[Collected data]
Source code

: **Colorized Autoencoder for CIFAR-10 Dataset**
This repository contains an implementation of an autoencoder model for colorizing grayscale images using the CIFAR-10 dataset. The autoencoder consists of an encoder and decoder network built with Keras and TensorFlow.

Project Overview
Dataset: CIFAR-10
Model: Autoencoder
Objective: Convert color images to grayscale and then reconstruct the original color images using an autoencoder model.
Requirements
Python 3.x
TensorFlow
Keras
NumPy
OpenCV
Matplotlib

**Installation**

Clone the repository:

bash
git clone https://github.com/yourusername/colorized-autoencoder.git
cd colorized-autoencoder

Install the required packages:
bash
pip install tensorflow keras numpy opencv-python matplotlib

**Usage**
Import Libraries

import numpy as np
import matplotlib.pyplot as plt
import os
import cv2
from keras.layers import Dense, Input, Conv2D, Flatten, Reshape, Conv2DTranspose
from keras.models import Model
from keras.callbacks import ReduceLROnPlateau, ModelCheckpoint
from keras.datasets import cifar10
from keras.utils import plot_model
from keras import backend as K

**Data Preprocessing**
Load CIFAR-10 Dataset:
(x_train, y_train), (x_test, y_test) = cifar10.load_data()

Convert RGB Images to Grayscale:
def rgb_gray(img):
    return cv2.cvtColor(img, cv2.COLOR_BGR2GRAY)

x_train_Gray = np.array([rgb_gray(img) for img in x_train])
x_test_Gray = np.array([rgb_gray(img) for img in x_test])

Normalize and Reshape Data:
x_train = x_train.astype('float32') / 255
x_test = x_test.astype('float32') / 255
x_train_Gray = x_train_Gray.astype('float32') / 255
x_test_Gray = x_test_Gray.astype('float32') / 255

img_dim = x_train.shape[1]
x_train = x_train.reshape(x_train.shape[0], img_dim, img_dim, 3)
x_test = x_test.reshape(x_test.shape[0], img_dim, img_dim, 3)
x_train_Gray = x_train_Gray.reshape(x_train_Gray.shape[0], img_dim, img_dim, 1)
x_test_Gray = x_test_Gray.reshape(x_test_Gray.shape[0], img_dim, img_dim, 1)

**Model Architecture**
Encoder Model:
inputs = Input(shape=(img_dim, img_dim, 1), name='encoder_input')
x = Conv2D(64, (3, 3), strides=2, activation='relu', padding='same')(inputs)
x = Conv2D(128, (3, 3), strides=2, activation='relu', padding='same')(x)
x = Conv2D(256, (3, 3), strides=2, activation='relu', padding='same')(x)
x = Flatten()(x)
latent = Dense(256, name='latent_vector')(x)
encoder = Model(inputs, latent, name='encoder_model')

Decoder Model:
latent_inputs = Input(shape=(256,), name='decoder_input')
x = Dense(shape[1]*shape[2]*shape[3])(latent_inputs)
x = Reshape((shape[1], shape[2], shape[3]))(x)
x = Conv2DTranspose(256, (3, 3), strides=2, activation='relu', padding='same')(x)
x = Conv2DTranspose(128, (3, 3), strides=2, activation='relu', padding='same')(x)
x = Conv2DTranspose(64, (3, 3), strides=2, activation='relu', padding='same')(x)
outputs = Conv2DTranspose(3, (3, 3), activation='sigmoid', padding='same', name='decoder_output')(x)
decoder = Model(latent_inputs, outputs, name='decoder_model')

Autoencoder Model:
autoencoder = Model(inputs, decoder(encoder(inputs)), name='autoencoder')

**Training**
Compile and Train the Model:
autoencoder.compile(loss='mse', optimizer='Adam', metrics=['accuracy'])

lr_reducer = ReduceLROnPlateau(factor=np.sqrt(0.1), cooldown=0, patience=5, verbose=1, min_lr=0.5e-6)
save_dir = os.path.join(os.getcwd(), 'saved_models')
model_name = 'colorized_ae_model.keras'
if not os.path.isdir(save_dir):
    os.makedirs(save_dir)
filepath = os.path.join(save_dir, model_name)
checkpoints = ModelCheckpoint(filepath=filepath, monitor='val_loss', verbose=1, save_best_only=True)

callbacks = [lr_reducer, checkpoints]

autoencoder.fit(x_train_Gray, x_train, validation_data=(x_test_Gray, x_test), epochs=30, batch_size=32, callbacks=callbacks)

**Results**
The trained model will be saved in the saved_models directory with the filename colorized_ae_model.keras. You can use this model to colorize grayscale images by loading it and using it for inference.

DIRECTIONS: Exactly as they stand, set down the lines from the top of the data through the line with "for CIFAR-10 Dataset**".

PROBLEM SOLUTION:
Source code

: **Colorized Autoencoder for CIFAR-10 Dataset**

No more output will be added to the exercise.